Task statement ▸ What is needed is an exact retyping of the records below, from the first line through the line that contains "of normal operation.".

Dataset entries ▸
══════════

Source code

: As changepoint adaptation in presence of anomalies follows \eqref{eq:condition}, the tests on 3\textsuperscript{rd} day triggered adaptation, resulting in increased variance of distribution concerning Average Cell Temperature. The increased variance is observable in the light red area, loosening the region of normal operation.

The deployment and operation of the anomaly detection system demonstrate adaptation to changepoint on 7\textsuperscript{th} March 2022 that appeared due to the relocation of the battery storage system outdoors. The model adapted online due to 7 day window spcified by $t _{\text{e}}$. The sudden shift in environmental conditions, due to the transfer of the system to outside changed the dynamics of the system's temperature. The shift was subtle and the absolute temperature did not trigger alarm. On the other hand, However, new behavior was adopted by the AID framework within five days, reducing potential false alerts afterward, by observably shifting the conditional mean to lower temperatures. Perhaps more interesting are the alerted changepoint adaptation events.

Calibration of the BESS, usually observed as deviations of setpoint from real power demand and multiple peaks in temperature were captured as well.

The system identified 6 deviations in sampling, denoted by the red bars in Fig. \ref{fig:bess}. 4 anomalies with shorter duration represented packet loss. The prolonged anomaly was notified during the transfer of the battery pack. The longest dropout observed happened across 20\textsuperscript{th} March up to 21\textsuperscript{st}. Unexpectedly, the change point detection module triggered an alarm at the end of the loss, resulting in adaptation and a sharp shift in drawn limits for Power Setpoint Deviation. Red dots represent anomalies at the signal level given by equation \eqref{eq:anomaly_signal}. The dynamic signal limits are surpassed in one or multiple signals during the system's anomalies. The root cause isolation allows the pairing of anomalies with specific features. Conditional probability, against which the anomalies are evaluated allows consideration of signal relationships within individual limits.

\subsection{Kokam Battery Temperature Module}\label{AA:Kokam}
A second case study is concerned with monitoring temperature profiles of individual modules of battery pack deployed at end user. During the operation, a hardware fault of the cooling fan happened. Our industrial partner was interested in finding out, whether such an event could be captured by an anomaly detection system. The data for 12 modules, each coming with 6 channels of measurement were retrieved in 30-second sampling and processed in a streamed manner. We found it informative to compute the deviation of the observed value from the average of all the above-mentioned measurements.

══════════

Solution ▸
Source code

: As changepoint adaptation in presence of anomalies follows \eqref{eq:condition}, the tests on 3\textsuperscript{rd} day triggered adaptation, resulting in increased variance of distribution concerning Average Cell Temperature. The increased variance is observable in the light red area, loosening the region of normal operation.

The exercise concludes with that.